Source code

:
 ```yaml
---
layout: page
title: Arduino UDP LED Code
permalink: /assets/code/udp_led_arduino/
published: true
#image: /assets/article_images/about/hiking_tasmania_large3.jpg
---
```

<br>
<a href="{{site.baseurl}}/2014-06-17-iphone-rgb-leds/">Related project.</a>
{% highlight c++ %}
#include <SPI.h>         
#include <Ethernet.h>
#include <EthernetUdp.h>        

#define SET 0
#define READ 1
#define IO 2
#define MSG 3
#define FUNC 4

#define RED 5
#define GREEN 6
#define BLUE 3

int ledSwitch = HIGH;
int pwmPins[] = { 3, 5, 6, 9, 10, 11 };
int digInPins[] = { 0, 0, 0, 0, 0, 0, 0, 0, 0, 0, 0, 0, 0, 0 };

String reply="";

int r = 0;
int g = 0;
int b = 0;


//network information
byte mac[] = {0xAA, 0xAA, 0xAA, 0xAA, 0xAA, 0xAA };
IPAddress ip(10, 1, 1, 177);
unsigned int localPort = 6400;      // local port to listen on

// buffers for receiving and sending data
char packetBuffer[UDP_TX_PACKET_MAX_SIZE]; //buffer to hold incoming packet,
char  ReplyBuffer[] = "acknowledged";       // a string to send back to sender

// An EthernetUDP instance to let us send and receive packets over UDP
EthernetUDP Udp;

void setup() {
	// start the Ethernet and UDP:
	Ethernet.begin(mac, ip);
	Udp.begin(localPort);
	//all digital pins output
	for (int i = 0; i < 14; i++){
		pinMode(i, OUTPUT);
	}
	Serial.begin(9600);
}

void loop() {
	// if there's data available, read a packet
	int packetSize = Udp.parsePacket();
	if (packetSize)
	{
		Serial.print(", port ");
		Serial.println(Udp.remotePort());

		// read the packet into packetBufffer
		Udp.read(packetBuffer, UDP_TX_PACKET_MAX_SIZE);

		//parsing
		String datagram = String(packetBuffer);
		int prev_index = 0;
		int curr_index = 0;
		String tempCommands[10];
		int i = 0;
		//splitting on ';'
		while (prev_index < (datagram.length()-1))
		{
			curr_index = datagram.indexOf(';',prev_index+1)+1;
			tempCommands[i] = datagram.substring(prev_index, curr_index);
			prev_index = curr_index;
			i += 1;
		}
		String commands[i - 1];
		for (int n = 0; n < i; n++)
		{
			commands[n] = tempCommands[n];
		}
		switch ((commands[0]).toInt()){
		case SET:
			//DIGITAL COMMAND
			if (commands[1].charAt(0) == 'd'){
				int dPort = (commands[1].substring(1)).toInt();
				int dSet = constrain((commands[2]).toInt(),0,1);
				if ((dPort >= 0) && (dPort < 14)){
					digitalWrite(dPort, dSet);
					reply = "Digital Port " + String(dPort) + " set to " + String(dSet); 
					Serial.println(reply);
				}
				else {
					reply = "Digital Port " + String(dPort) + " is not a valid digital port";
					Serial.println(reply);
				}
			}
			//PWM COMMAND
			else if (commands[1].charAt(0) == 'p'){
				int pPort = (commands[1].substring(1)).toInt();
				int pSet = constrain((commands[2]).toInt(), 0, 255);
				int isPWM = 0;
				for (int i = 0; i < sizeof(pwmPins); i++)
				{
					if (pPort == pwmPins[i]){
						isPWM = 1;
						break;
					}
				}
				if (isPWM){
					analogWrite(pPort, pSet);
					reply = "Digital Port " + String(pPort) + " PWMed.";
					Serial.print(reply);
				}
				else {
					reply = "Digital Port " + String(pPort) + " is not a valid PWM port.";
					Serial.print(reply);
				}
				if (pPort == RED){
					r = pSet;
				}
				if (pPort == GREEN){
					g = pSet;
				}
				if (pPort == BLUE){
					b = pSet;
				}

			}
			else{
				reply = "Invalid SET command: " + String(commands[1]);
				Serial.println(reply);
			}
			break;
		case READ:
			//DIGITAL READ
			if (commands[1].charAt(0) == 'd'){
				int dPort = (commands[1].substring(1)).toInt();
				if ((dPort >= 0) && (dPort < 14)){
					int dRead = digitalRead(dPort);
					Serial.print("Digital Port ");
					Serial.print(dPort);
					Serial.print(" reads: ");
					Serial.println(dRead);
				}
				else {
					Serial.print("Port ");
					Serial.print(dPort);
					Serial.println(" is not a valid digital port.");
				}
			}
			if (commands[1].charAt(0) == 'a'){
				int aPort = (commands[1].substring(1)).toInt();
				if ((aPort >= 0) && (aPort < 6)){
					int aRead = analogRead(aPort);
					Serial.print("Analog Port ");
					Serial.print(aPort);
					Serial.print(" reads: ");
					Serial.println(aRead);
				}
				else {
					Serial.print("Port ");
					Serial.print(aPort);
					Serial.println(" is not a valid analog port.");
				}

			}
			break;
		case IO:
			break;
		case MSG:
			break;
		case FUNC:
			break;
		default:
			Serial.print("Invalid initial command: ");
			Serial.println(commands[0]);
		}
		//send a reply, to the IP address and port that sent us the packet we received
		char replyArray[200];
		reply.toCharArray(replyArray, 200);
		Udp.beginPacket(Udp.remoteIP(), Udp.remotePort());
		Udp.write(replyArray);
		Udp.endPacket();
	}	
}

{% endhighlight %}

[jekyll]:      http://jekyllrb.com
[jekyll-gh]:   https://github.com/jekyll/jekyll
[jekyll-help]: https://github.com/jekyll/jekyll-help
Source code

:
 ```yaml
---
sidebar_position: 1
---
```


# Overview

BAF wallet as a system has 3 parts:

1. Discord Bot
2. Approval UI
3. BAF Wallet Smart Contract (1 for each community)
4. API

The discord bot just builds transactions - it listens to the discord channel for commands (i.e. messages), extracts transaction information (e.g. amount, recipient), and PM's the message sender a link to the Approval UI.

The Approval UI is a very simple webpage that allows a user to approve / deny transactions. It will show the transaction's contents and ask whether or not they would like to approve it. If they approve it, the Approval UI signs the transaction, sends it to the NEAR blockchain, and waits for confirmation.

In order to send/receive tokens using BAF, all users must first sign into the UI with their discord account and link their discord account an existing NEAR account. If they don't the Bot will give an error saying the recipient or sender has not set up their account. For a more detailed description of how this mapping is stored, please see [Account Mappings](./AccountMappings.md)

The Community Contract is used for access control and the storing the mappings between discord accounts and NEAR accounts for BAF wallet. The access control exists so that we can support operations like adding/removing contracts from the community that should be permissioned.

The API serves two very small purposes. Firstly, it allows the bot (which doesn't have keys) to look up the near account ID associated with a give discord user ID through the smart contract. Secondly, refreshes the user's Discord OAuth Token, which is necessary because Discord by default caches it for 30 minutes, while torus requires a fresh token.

--------

Please state how many lines of the entries above include the string "packetBuffer", giving the number and nothing more.

**Reply to the exercise:** 3